Advisory Opinion Text

Office of the Attorney General, State of South Carolina

October 17, 2003

The Honorable John M. Knotts, Jr.
Senator, District No. 23
Post Office Box 142
Columbia, South Carolina 29202

Dear Senator Knotts:

You have requested an opinion "concerning the charging of the hospitality tax or 'restaurant tax' on the consumer." By way of background, you provide the following information:

I have received a number of complaints referencing an additional 2% tax being charged on the number of items purchased. These complaints are being registered because of the interpretation of this tax on the number of items purchased. These complaints are being registered because of the interpretation of this tax is that an additional 2% tax is charged on all prepared food. Such as, slicing ham, pork chops from a loin, spiraling of a whole ham, the splitting of a watermelon, to ordering a birthday cake, etc. I do not feel that this was the intent of the law and it should be only used for food purchased in a restaurant environment.

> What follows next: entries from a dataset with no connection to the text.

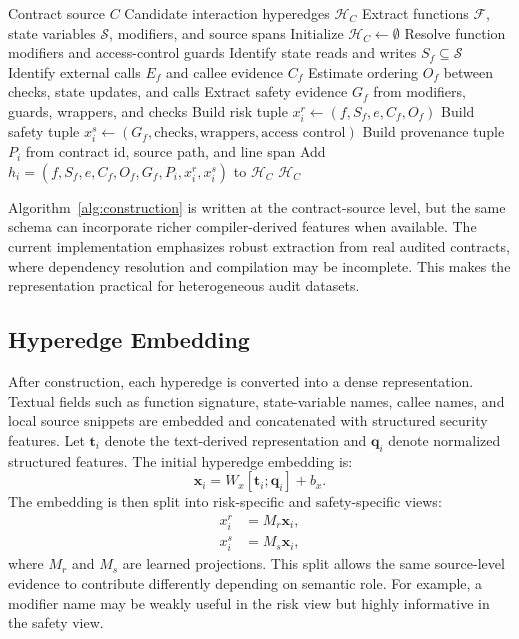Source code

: \documentclass[conference]{IEEEtran}
\begin{document}
\begin{algorithm}[t]
\caption{Interaction Hyperedge Construction}
\label{alg:construction}
\begin{algorithmic}[1]
\REQUIRE Contract source $C$
\ENSURE Candidate interaction hyperedges $\mathcal{H}_C$
\STATE Extract functions $\mathcal{F}$, state variables $\mathcal{S}$, modifiers, and source spans
\STATE Initialize $\mathcal{H}_C \leftarrow \emptyset$
    \STATE Resolve function modifiers and access-control guards
    \STATE Identify state reads and writes $S_f\subseteq\mathcal{S}$
    \STATE Identify external calls $E_f$ and callee evidence $C_f$
    \STATE Estimate ordering $O_f$ between checks, state updates, and calls
    \STATE Extract safety evidence $G_f$ from modifiers, guards, wrappers, and checks
        \STATE Build risk tuple $x_i^r\leftarrow(f,S_f,e,C_f,O_f)$
        \STATE Build safety tuple $x_i^s\leftarrow(G_f,\text{checks},\text{wrappers},\text{access control})$
        \STATE Build provenance tuple $P_i$ from contract id, source path, and line span
        \STATE Add $h_i=(f,S_f,e,C_f,O_f,G_f,P_i,x_i^r,x_i^s)$ to $\mathcal{H}_C$
    \ENDFOR
\ENDFOR
\RETURN $\mathcal{H}_C$
\end{algorithmic}
\end{algorithm}

Algorithm~\ref{alg:construction} is written at the contract-source level, but the same schema can incorporate richer compiler-derived features when available. The current implementation emphasizes robust extraction from real audited contracts, where dependency resolution and compilation may be incomplete. This makes the representation practical for heterogeneous audit datasets.

\subsection{Hyperedge Embedding}

After construction, each hyperedge is converted into a dense representation. Textual fields such as function signature, state-variable names, callee names, and local source snippets are embedded and concatenated with structured security features. Let $\mathbf{t}_i$ denote the text-derived representation and $\mathbf{q}_i$ denote normalized structured features. The initial hyperedge embedding is:
\begin{equation}
\mathbf{x}_i = W_x[\mathbf{t}_i;\mathbf{q}_i]+b_x.
\end{equation}
The embedding is then split into risk-specific and safety-specific views:
\begin{align}
x_i^r &= M_r\mathbf{x}_i,\\
x_i^s &= M_s\mathbf{x}_i,
\end{align}
where $M_r$ and $M_s$ are learned projections. This split allows the same source-level evidence to contribute differently depending on semantic role. For example, a modifier name may be weakly useful in the risk view but highly informative in the safety view.
\end{document}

I again request that you render a decision on what the hospitality tax that has recently been passed to achieve additional revenue for the state, is to be used. Also please include in your response an explanation of what the funds that are collected by the municipalities [are] used for. In an effort to settle this complaint in a timely and efficient manner, I respectfully request your immediate attention and response.


Law / Analysis

The "Local Hospitality Tax Act" was enacted by the General Assembly in 1997 as part of Act No. 138 of 1997 and is codified at S.C. Code Ann. Sec. 6-1-700 et seq. Section 6-1-710 (2) defines a "local hospitality tax" as a "tax on the sales of prepared meals and beverages sold in establishments or sales of prepared meals and beverages sold in establishments for on-premises consumption of alcoholic beverages, beer or wine." (emphasis added).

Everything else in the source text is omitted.